• Work request
Work through the data below and copy out every line where "Compares" is found.

**** Input records ****

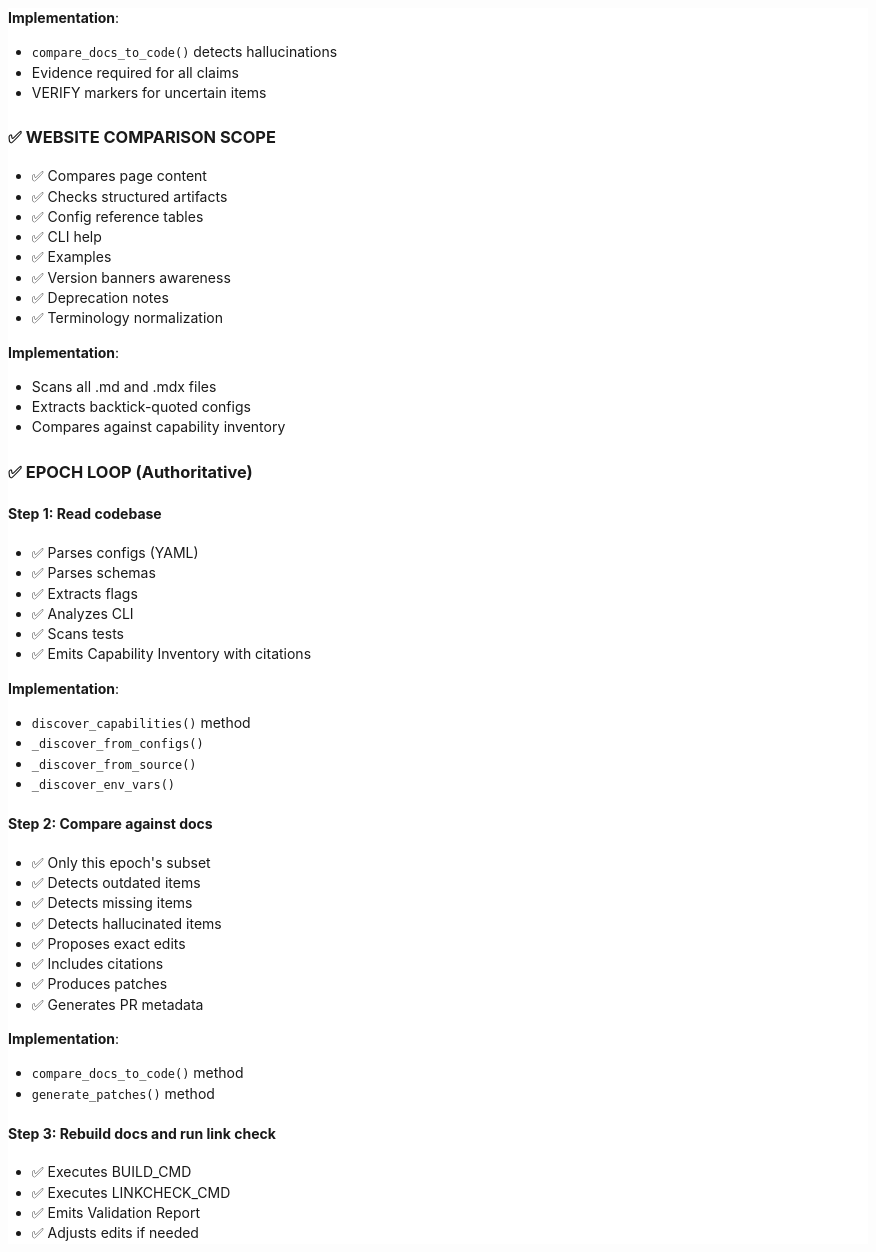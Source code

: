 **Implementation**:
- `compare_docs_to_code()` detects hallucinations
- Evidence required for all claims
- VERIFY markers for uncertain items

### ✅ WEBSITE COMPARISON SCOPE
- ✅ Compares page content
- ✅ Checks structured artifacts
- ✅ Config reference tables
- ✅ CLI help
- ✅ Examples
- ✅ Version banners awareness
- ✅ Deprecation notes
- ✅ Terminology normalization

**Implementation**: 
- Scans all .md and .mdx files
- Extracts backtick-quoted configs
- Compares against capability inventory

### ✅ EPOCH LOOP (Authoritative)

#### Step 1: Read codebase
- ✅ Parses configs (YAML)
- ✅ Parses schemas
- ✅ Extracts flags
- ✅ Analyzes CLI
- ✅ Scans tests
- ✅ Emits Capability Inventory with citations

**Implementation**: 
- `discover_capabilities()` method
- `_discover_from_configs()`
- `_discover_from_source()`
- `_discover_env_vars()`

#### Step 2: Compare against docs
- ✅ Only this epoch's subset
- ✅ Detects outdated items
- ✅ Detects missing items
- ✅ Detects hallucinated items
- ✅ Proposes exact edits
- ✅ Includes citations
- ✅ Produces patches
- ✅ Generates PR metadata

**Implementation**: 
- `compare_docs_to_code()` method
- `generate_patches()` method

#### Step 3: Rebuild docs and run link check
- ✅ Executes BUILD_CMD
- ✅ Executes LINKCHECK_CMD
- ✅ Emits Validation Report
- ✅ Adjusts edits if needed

****
**** Input records ****

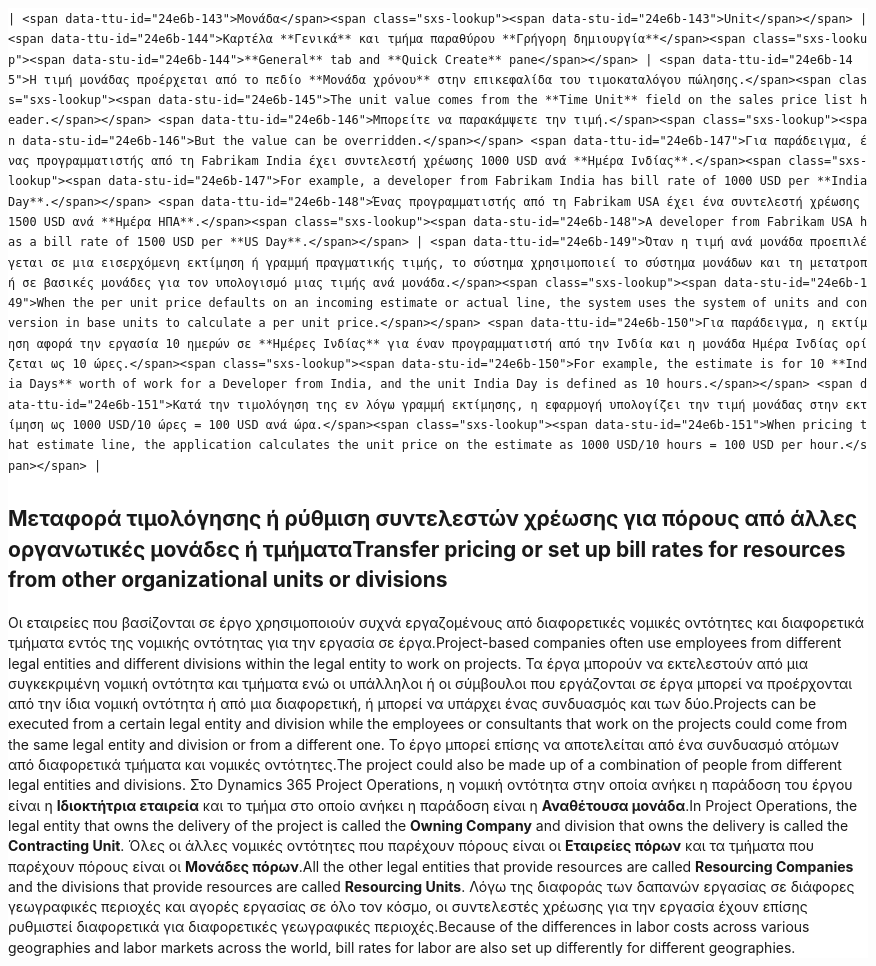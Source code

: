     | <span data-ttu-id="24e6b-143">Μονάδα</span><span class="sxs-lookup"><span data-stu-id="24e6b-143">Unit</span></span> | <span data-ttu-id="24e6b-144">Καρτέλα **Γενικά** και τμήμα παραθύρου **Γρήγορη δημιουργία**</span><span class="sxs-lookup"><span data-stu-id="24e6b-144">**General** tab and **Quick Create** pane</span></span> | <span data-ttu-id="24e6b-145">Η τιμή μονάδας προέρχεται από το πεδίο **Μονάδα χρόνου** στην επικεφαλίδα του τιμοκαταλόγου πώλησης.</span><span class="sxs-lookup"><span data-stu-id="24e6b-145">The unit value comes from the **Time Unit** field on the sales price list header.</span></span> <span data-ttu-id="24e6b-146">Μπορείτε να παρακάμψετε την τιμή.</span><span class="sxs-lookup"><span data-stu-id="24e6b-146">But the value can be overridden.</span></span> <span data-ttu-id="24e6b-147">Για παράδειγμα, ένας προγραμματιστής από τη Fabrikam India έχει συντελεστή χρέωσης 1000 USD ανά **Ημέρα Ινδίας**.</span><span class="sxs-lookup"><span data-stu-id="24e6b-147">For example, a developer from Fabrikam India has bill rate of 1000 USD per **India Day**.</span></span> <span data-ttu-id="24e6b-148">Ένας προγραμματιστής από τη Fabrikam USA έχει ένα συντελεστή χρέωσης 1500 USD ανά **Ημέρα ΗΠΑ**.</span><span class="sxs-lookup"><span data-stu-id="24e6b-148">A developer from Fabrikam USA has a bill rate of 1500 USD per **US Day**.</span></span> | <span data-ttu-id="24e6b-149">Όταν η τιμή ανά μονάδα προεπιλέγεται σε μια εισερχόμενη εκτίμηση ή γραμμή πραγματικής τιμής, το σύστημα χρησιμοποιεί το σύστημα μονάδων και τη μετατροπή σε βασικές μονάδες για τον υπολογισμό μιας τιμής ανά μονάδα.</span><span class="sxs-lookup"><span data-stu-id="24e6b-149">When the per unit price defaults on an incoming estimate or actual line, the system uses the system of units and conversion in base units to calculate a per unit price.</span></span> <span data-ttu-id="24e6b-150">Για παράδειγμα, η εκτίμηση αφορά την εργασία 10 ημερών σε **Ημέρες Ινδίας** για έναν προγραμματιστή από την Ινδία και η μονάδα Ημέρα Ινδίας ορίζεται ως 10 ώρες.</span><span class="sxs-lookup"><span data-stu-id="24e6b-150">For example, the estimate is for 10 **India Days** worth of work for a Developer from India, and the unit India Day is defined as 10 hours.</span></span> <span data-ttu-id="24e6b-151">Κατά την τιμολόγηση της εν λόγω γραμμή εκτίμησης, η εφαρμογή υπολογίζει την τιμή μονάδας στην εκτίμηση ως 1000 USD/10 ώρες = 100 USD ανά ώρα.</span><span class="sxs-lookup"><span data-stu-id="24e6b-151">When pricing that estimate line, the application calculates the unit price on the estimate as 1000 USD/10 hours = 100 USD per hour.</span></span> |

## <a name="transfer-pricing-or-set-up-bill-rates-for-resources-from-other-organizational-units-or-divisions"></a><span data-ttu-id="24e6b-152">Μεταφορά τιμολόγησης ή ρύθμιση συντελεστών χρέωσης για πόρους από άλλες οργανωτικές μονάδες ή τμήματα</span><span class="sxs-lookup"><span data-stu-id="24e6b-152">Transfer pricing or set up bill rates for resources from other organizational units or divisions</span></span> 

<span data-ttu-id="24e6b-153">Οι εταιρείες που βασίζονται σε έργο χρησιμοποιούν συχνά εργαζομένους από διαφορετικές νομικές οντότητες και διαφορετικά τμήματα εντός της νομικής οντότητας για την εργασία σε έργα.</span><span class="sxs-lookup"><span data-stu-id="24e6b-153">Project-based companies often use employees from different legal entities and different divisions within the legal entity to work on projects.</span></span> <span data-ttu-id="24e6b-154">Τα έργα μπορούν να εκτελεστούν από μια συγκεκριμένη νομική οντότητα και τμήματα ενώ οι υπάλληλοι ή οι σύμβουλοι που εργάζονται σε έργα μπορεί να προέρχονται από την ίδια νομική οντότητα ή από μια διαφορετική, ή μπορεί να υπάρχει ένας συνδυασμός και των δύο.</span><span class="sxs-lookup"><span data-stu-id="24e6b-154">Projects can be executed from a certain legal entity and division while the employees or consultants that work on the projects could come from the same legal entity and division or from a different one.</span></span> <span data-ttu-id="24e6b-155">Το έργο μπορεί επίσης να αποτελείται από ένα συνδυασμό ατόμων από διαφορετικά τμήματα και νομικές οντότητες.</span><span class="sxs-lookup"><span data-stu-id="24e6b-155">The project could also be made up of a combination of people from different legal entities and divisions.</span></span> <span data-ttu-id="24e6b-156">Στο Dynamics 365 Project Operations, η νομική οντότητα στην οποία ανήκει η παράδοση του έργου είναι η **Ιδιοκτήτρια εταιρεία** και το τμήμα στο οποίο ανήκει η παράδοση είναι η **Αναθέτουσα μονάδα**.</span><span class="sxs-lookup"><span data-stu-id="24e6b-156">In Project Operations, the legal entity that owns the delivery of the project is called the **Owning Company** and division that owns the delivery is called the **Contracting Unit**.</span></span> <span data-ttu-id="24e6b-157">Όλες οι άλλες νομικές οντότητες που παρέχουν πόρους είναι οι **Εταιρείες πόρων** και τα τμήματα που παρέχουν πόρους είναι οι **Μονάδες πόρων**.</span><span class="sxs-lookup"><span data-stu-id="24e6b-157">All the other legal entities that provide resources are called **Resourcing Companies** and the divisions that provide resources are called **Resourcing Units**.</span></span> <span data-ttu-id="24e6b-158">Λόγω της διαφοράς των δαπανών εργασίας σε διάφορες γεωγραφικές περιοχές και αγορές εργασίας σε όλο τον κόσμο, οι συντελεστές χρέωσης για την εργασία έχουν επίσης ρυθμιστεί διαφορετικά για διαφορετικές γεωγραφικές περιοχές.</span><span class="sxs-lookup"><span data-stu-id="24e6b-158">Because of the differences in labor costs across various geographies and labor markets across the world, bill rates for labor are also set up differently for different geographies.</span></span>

****

• Answer for the task
- ✅ Compares page content
- Compares against capability inventory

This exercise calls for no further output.